1. #114248, If the prev leaf is freed and the record is moved to the current page during move_backward_from_page, the moved records will be lost.
2. If the last user record on the prev leaf is pessimistically updated during move_backward_from_page, the record may be deleted from the prev leaf and reinserted into the current page.
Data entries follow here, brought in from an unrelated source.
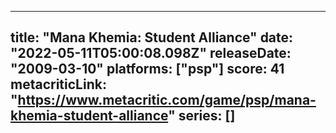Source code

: 
---
title: "Mana Khemia: Student Alliance"
date: "2022-05-11T05:00:08.098Z"
releaseDate: "2009-03-10"
platforms: ["psp"]
score: 41
metacriticLink: "https://www.metacritic.com/game/psp/mana-khemia-student-alliance"
series: []
---
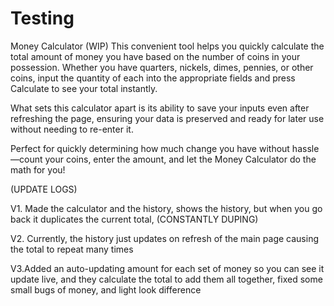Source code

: # Testing
Money Calculator (WIP)
This convenient tool helps you quickly calculate the total amount of money you have based on the number of coins in your possession. Whether you have quarters, nickels, dimes, pennies, or other coins, input the quantity of each into the appropriate fields and press Calculate to see your total instantly.

What sets this calculator apart is its ability to save your inputs even after refreshing the page, ensuring your data is preserved and ready for later use without needing to re-enter it.

Perfect for quickly determining how much change you have without hassle—count your coins, enter the amount, and let the Money Calculator do the math for you!

(UPDATE LOGS)

V1. Made the calculator and the history, shows the history, but when you go back it duplicates the current total, (CONSTANTLY DUPING)

V2. Currently, the history just updates on refresh of the main page causing the total to repeat many times

V3.Added an auto-updating amount for each set of money so you can see it update live, and they calculate the total to add them all together, fixed some small bugs of money, and light look difference
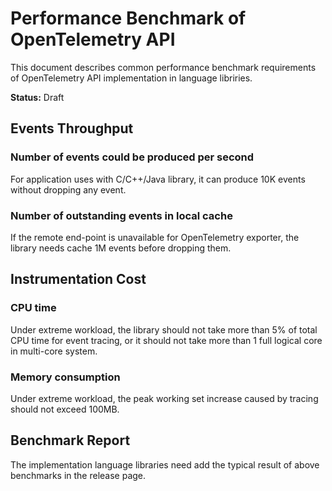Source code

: # Performance Benchmark of OpenTelemetry API

This document describes common performance benchmark requirements of OpenTelemetry API implementation in language libriries.

**Status:** Draft

## Events Throughput

### Number of events could be produced per second

For application uses with C/C++/Java library, it can produce 10K events without dropping any event.

### Number of outstanding events in local cache

If the remote end-point is unavailable for OpenTelemetry exporter, the library needs cache 1M events before dropping them.

## Instrumentation Cost

### CPU time

Under extreme workload, the library should not take more than 5% of total CPU time for event tracing, or it should not take more than 1 full logical core in multi-core system.

### Memory consumption

Under extreme workload, the peak working set increase caused by tracing should not exceed 100MB.

## Benchmark Report

The implementation language libraries need add the typical result of above benchmarks in the release page. 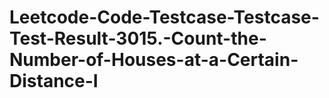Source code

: # Leetcode-Code-Testcase-Testcase-Test-Result-3015.-Count-the-Number-of-Houses-at-a-Certain-Distance-I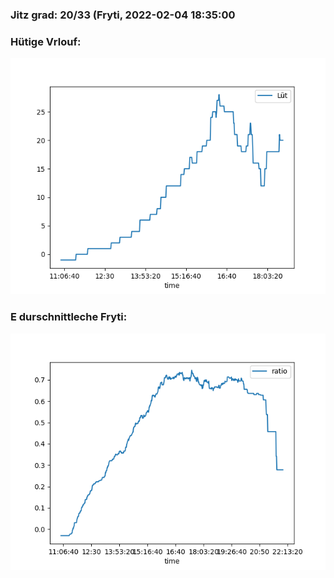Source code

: ### Jitz grad: 20/33 (Fryti, 2022-02-04 18:35:00

### Hütige Vrlouf:
![Graph](Today.png)

### E durschnittleche Fryti:
![Graph](Fryti.png)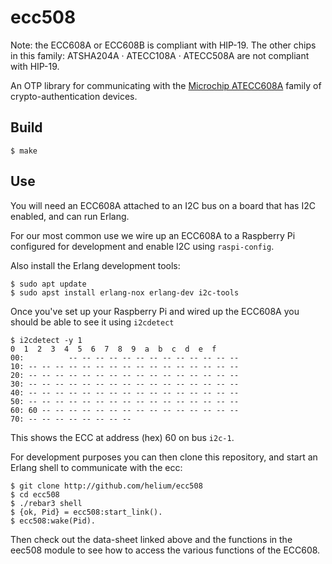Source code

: ecc508
=====
Note: the ECC608A or ECC608B is compliant with HIP-19. 
The other chips in this family: ATSHA204A · ATECC108A · ATECC508A are not compliant with HIP-19.

An OTP library for communicating with the [Microchip
ATECC608A](http://ww1.microchip.com/downloads/en/DeviceDoc/20005927A.pdf)
family of crypto-authentication devices.

Build
-----

    $ make

Use
---

You will need an ECC608A attached to an I2C bus on a board that has
I2C enabled, and can run Erlang.

For our most common use we wire up an ECC608A to a Raspberry Pi
configured for development and enable I2C using `raspi-config`.


Also install the Erlang development tools:

    $ sudo apt update
    $ sudo apst install erlang-nox erlang-dev i2c-tools

Once you've set up your Raspberry Pi and wired up the ECC608A you
should be able to see it using `i2cdetect`

    $ i2cdetect -y 1
    0  1  2  3  4  5  6  7  8  9  a  b  c  d  e  f
    00:          -- -- -- -- -- -- -- -- -- -- -- -- --
    10: -- -- -- -- -- -- -- -- -- -- -- -- -- -- -- --
    20: -- -- -- -- -- -- -- -- -- -- -- -- -- -- -- --
    30: -- -- -- -- -- -- -- -- -- -- -- -- -- -- -- --
    40: -- -- -- -- -- -- -- -- -- -- -- -- -- -- -- --
    50: -- -- -- -- -- -- -- -- -- -- -- -- -- -- -- --
    60: 60 -- -- -- -- -- -- -- -- -- -- -- -- -- -- --
    70: -- -- -- -- -- -- -- --

This shows the ECC at address (hex) 60 on bus `i2c-1`.

For development purposes you can then clone this repository, and start
an Erlang shell to communicate with the ecc:

    $ git clone http://github.com/helium/ecc508
    $ cd ecc508
    $ ./rebar3 shell
    $ {ok, Pid} = ecc508:start_link().
    $ ecc508:wake(Pid).

Then check out the data-sheet linked above and the functions in the
eec508 module to see how to access the various functions of the
ECC608.
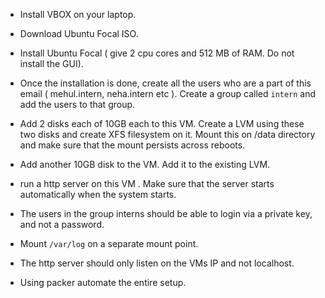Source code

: * Install VBOX on your laptop.

* Download Ubuntu Focal ISO.

* Install Ubuntu Focal ( give 2 cpu cores and 512 MB of RAM. Do not install the GUI).

* Once the installation is done, create all the users who are a part of this email ( mehul.intern, neha.intern etc  ). Create a group called  `intern`
and add the users to that group. 

* Add 2 disks each of 10GB each to this VM. Create a LVM using these two disks and create XFS filesystem on it. Mount this on /data directory and make sure that the mount persists across reboots.

* Add another 10GB disk to the VM. Add it to the existing LVM.

* run a http server on this VM . Make sure that the server starts automatically when the system starts.

* The users in the group interns should be able to login via a private key, and not a password.

*  Mount  `/var/log`
on a separate mount point.

*  The http server should only listen on the VMs IP and not localhost.

* Using packer automate the entire setup.
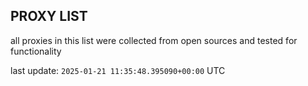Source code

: ## PROXY LIST

all proxies in this list were collected from open sources and tested for functionality

last update: `2025-01-21 11:35:48.395090+00:00` UTC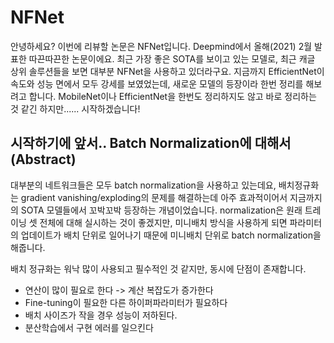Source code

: # NFNet

안녕하세요? 이번에 리뷰할 논문은 NFNet입니다. Deepmind에서 올해(2021) 2월 발표한 따끈따끈한 논문이에요. 최근 가장 좋은 SOTA를 보이고 있는 모델로, 최근 캐글 상위 솔루션들을 보면 대부분 NFNet을 사용하고 있더라구요. 지금까지 EfficientNet이 속도와 성능 면에서 모두 강세를 보였었는데, 새로운 모델의 등장이라 한번 정리를 해보려고 합니다. MobileNet이나 EfficientNet을 한번도 정리하지도 않고 바로 정리하는 것 같긴 하지만...... 시작하겠습니다! 


## 시작하기에 앞서.. Batch Normalization에 대해서 (Abstract)

대부분의 네트워크들은 모두 batch normalization을 사용하고 있는데요, 배치정규화는 gradient vanishing/exploding의 문제를 해결하는데 아주 효과적이어서 지금까지의 SOTA 모델들에서 꼬박꼬박 등장하는 개념이었습니다. normalization은 원래 트레이닝 셋 전체에 대해 실시하는 것이 좋겠지만, 미니배치 방식을 사용하게 되면 파라미터의 업데이트가 배치 단위로 일어나기 때문에 미니배치 단위로 batch normalization을 해줍니다. 

배치 정규화는 워낙 많이 사용되고 필수적인 것 같지만, 동시에 단점이 존재합니다. 

- 연산이 많이 필요로 한다 -> 계산 복잡도가 증가한다
- Fine-tuning이 필요한 다른 하이퍼파라미터가 필요하다
- 배치 사이즈가 작을 경우 성능이 저하된다.
- 분산학습에서 구현 에러를 일으킨다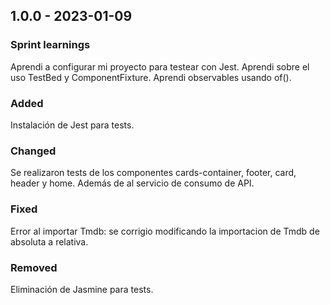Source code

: ## 1.0.0 - 2023-01-09

### Sprint learnings

Aprendi a configurar mi proyecto para testear con Jest.
Aprendi sobre el uso TestBed y ComponentFixture.
Aprendi observables usando of().

### Added

Instalación de Jest para tests.

### Changed

Se realizaron tests de los componentes cards-container, footer, card, header y home. Además de al servicio de consumo de API.

### Fixed

Error al importar Tmdb: se corrigio modificando la importacion de Tmdb de absoluta a relativa.

### Removed

Eliminación de Jasmine para tests.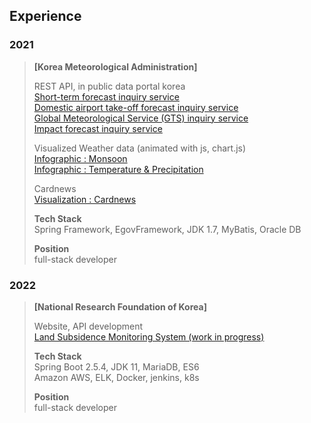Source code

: ## Experience
### 2021
> **\[Korea Meteorological Administration]**  
> 
> REST API, in public data portal korea  
> [Short-term forecast inquiry service](https://www.data.go.kr/en/data/15084084/openapi.do)  
> [Domestic airport take-off forecast inquiry service](https://www.data.go.kr/en/data/15095109/openapi.do)    
> [Global Meteorological Service (GTS) inquiry service](https://www.data.go.kr/en/data/15095158/openapi.do)    
> [Impact forecast inquiry service](https://www.data.go.kr/en/data/15095149/openapi.do)    
> 
> Visualized Weather data (animated with js, chart.js)  
> [Infographic : Monsoon](https://data.kma.go.kr/community/detailVisualization.do?pgmNo=722)  
> [Infographic : Temperature & Precipitation](https://data.kma.go.kr/community/temperatureRain.do?pgmNo=722)
> 
> Cardnews  
> [Visualization : Cardnews](https://data.kma.go.kr/community/selectCardNewsList.do?pgmNo=722)
> 
> **Tech Stack**  
> Spring Framework, EgovFramework, JDK 1.7, MyBatis, Oracle DB
>  
>  **Position**  
>  full-stack developer


### 2022
> **\[National Research Foundation of Korea]**  
> 
> Website, API development  
> [Land Subsidence Monitoring System (work in progress)](https://landsafe.selab.cloud/)
> 
> **Tech Stack**  
> Spring Boot 2.5.4, JDK 11, MariaDB, ES6  
> Amazon AWS, ELK, Docker, jenkins, k8s
> 
>  **Position**  
>  full-stack developer

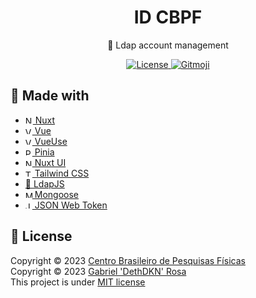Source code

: <h1 align="center">ID CBPF</h1>
<p align="center">👥 Ldap account management</p>
<p align="center">
   <a href="https://github.com/dethdkn/idcbpf/blob/main/LICENSE">
      <img src="https://img.shields.io/github/license/dethdkn/idcbpf?color=%233da639&logo=open%20source%20initiative" alt="License"/>
  </a>
   <a href="https://gitmoji.dev">
      <img src="https://img.shields.io/badge/gitmoji-%20😜%20😍-FFDD67" alt="Gitmoji"/>
   </a>
</p>

## 🚀 Made with

- <a href="https://nuxt.com" target="_blank">
     <img src="https://nuxt.com/icon.png" alt="Nuxt" width="12">
        Nuxt
  </a>
- <a href="https://vuejs.org" target="_blank">
     <img src="https://vuejs.org/logo.svg" alt="Vue" width="11">
        Vue
  </a>
- <a href="https://vueuse.org" target="_blank">
     <img src="https://vueuse.org/favicon.svg" alt="VueUse" width="11">
        VueUse
  </a>
- <a href="https://pinia.vuejs.org" target="_blank">
     <img src="https://pinia.vuejs.org/logo.svg" alt="Pinia" width="11">
        Pinia
  </a>
- <a href="https://ui.nuxt.com" target="_blank">
     <img src="https://ui.nuxt.com/favicon.ico" alt="Nuxt UI" width="11">
        Nuxt UI
  </a>
- <a href="https://tailwindcss.com" target="_blank">
     <img src="https://tailwindcss.com/favicons/favicon-16x16.png" alt="Tailwind CSS" width="11">
        Tailwind CSS
  </a>
- <a href="http://ldapjs.org/client.html" target="_blank">
     👾 LdapJS
  </a>
- <a href="https://mongoosejs.com" target="_blank">
       <img src="https://mongoosejs.com/docs/images/favicon/favicon-96x96.png" alt="Mongoose" width="11">
          Mongoose
  </a>
- <a href="https://jwt.io" target="_blank">
       <img src="https://jwt.io/img/pic_logo.svg" alt="JSON Web Token" width="11">
          JSON Web Token
  </a>

## 📝 License

Copyright © 2023 [Centro Brasileiro de Pesquisas Físicas](https://cbpf.br)\
Copyright © 2023 [Gabriel 'DethDKN' Rosa](https://github.com/dethdkn)\
This project is under [MIT license](https://github.com/dethdkn/idcbpf/blob/main/LICENSE)
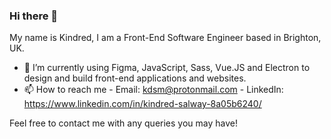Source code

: ### Hi there 👋

My name is Kindred, I am a Front-End Software Engineer based in Brighton, UK.


- 🔭 I’m currently using Figma, JavaScript, Sass, Vue.JS and Electron to design and build front-end applications and websites.
- 📫 How to reach me - Email: kdsm@protonmail.com - LinkedIn: https://www.linkedin.com/in/kindred-salway-8a05b6240/

Feel free to contact me with any queries you may have!
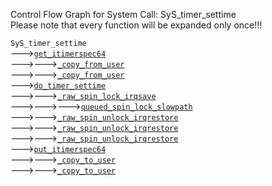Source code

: Control Flow Graph for System Call: SyS_timer_settime  
Please note that every function will be expanded only once!!! 

`SyS_timer_settime`  
--->[`get_itimerspec64`](https://elixir.bootlin.com/linux/v4.14.62/ident/get_itimerspec64)  
--->--->[`_copy_from_user`](https://elixir.bootlin.com/linux/v4.14.62/ident/_copy_from_user)  
--->--->[`_copy_from_user`](https://elixir.bootlin.com/linux/v4.14.62/ident/_copy_from_user)  
--->[`do_timer_settime`](https://elixir.bootlin.com/linux/v4.14.62/ident/do_timer_settime)  
--->--->[`_raw_spin_lock_irqsave`](https://elixir.bootlin.com/linux/v4.14.62/ident/_raw_spin_lock_irqsave)  
--->--->--->[`queued_spin_lock_slowpath`](https://elixir.bootlin.com/linux/v4.14.62/ident/queued_spin_lock_slowpath)  
--->--->[`_raw_spin_unlock_irqrestore`](https://elixir.bootlin.com/linux/v4.14.62/ident/_raw_spin_unlock_irqrestore)  
--->--->[`_raw_spin_unlock_irqrestore`](https://elixir.bootlin.com/linux/v4.14.62/ident/_raw_spin_unlock_irqrestore)  
--->--->[`_raw_spin_unlock_irqrestore`](https://elixir.bootlin.com/linux/v4.14.62/ident/_raw_spin_unlock_irqrestore)  
--->[`put_itimerspec64`](https://elixir.bootlin.com/linux/v4.14.62/ident/put_itimerspec64)  
--->--->[`_copy_to_user`](https://elixir.bootlin.com/linux/v4.14.62/ident/_copy_to_user)  
--->--->[`_copy_to_user`](https://elixir.bootlin.com/linux/v4.14.62/ident/_copy_to_user)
Scanning in reverse order will miss this record.

How to repeat:
Scenario 2 can be reproduced by the following MTR:
diff --git a/storage/innobase/btr/btr0pcur.cc b/storage/innobase/btr/btr0pcur.cc
index 8745ead0124..7a733348001 100644
--- a/storage/innobase/btr/btr0pcur.cc
+++ b/storage/innobase/btr/btr0pcur.cc
@@ -375,6 +375,12 @@ void btr_pcur_t::move_backward_from_page(mtr_t *mtr) {

   mtr_commit(mtr);

+  DBUG_EXECUTE_IF("desc_scan_debug", {
+    if (strcmp(index()->table_name, "test/c") == 0) {
+      DEBUG_SYNC_C("desc_scan_before_restore_position");
+    }
+  });
+
   mtr_start(mtr);

   restore_position(latch_mode2, mtr, UT_LOCATION_HERE);
```
--source include/have_debug.inc

connect (con1, localhost, root,,);
--connection default
create table c(id int primary key, val varchar(8000));
insert into c values (1,repeat('a',3000));
insert into c values (2,repeat('a',3000));
insert into c values (3,repeat('a',3000));
insert into c values (4,repeat('a',3000));
insert into c values (5,repeat('a',3000));

insert into c values (-1,repeat('a',2000));
insert into c values (-2,repeat('a',2000));
insert into c values (-3,repeat('a',2000));
insert into c values (-4,repeat('a',2000));
insert into c values (-5,repeat('a',2000));

--connection con1
select id,length(val) from c order by id desc;
set DEBUG="+d,desc_scan_debug";
set DEBUG_SYNC="desc_scan_before_restore_position SIGNAL desc_scan_before_restore_position_done WAIT_FOR continue";
send select id,length(val) from c order by id desc;
--connection default
set DEBUG_SYNC="now WAIT_FOR desc_scan_before_restore_position_done";
update c set val=repeat('b',6000) where id=2;
set DEBUG_SYNC="now SIGNAL continue";
--connection con1
reap;
set DEBUG="-d,desc_scan_debug";
--connection default
drop table c;
```
mtr's result
```
create table c(id int primary key, val varchar(8000));
insert into c values (1,repeat('a',3000));
insert into c values (2,repeat('a',3000));
insert into c values (3,repeat('a',3000));
insert into c values (4,repeat('a',3000));
insert into c values (5,repeat('a',3000));
insert into c values (-1,repeat('a',2000));
insert into c values (-2,repeat('a',2000));
insert into c values (-3,repeat('a',2000));
insert into c values (-4,repeat('a',2000));
insert into c values (-5,repeat('a',2000));
select id,length(val) from c order by id desc;
id	length(val)
5	3000
4	3000
3	3000
2	3000
1	3000
-1	2000
-2	2000
-3	2000
-4	2000
-5	2000
set DEBUG="+d,desc_scan_debug";
set DEBUG_SYNC="desc_scan_before_restore_position SIGNAL desc_scan_before_restore_position_done WAIT_FOR continue";
select id,length(val) from c order by id desc;
set DEBUG_SYNC="now WAIT_FOR desc_scan_before_restore_position_done";
update c set val=repeat('b',6000) where id=2;
set DEBUG_SYNC="now SIGNAL continue";
id	length(val)
5	3000
4	3000
3	3000
1	3000
-1	2000
-2	2000
-3	2000
-4	2000
-5	2000
set DEBUG="-d,desc_scan_debug";
drop table c;
```
The Record 2 lost in reverse scan.

Suggested fix:
If the last user record in the page is pessimistically updated, increase the modify_clock of the inserted page to prevent reverse scanning from optimistically accessing the page.
[5 Jul 8:28] MySQL Verification Team
Hello Zhang Ruyi,

Thank you for the report and test case.

regards,
Umesh
[11 Jul 14:37] Ruyi Zhang
In this scenario, we try to disable optimistic access to the page to avoid this problem.

(*) I confirm the code being submitted is offered under the terms of the OCA, and that I am authorized to contribute it.

Contribution: scan.patch (application/octet-stream, text), 4.95 KiB.